**Exercise directions:** Please return the records below exactly as they appear, leaving every picture out.

**Pictures paired with source code:**

________________

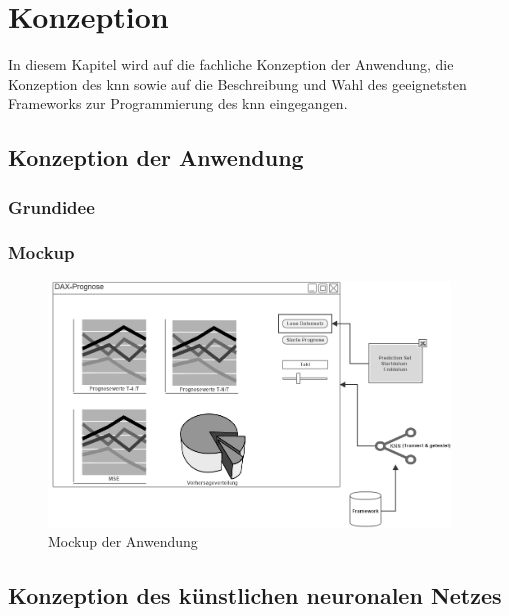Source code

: \chapter{Konzeption}
\label{chapter:Konzeption}
In diesem Kapitel wird auf die fachliche Konzeption der Anwendung, die Konzeption des \ac{knn} sowie auf die Beschreibung und Wahl des geeignetsten Frameworks zur Programmierung des \ac{knn} eingegangen.

\section{Konzeption der Anwendung} %
\label{section:Konzeption der Anwendung} %

\subsection{Grundidee} %
\label{subsection:Grundidee} %

\subsection{Mockup} %
\label{subsection:Mockup} %

\begin{figure}[htbp]
\centering
		\includegraphics[width=0.95\textwidth]{mockup.PNG}
	\caption{Mockup der Anwendung}
	\label{fig:Mockup der Anwendung}
\end{figure}

\section{Konzeption des künstlichen neuronalen Netzes}
\label{section:Konzeption des künstlichen neuronalen Netzes}

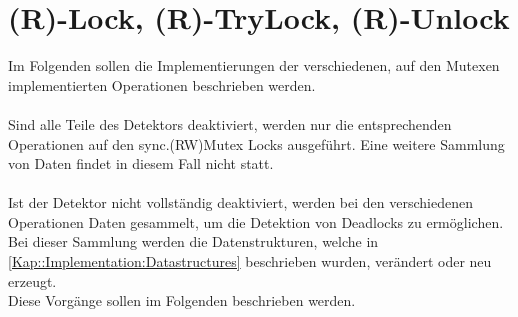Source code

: \section{(R)-Lock, (R)-TryLock, (R)-Unlock}
Im Folgenden sollen die Implementierungen der verschiedenen, auf den Mutexen
implementierten Operationen beschrieben werden.\\\\ 
Sind alle Teile des Detektors deaktiviert, werden nur die entsprechenden 
Operationen auf den sync.(RW)Mutex Locks ausgeführt. Eine weitere Sammlung von Daten
findet in diesem Fall nicht statt.\\\\
Ist der Detektor nicht vollständig deaktiviert, werden bei den verschiedenen 
Operationen Daten gesammelt, um die Detektion von Deadlocks zu ermöglichen.  
Bei dieser Sammlung werden die Datenstrukturen,
welche in \ref{Kap::Implementation:Datastructures} beschrieben wurden, verändert
oder neu erzeugt.\\
Diese Vorgänge sollen im Folgenden beschrieben werden.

________________

**Exercise answer:**
Source code

: \chapter{Konzeption}
\label{chapter:Konzeption}
In diesem Kapitel wird auf die fachliche Konzeption der Anwendung, die Konzeption des \ac{knn} sowie auf die Beschreibung und Wahl des geeignetsten Frameworks zur Programmierung des \ac{knn} eingegangen.

\section{Konzeption der Anwendung} %
\label{section:Konzeption der Anwendung} %

\subsection{Grundidee} %
\label{subsection:Grundidee} %

\subsection{Mockup} %
\label{subsection:Mockup} %

\begin{figure}[htbp]
\centering
		\includegraphics[width=0.95\textwidth]{mockup.PNG}
	\caption{Mockup der Anwendung}
	\label{fig:Mockup der Anwendung}
\end{figure}

\section{Konzeption des künstlichen neuronalen Netzes}
\label{section:Konzeption des künstlichen neuronalen Netzes}

Source code

: \section{(R)-Lock, (R)-TryLock, (R)-Unlock}
Im Folgenden sollen die Implementierungen der verschiedenen, auf den Mutexen
implementierten Operationen beschrieben werden.\\\\ 
Sind alle Teile des Detektors deaktiviert, werden nur die entsprechenden 
Operationen auf den sync.(RW)Mutex Locks ausgeführt. Eine weitere Sammlung von Daten
findet in diesem Fall nicht statt.\\\\
Ist der Detektor nicht vollständig deaktiviert, werden bei den verschiedenen 
Operationen Daten gesammelt, um die Detektion von Deadlocks zu ermöglichen.  
Bei dieser Sammlung werden die Datenstrukturen,
welche in \ref{Kap::Implementation:Datastructures} beschrieben wurden, verändert
oder neu erzeugt.\\
Diese Vorgänge sollen im Folgenden beschrieben werden.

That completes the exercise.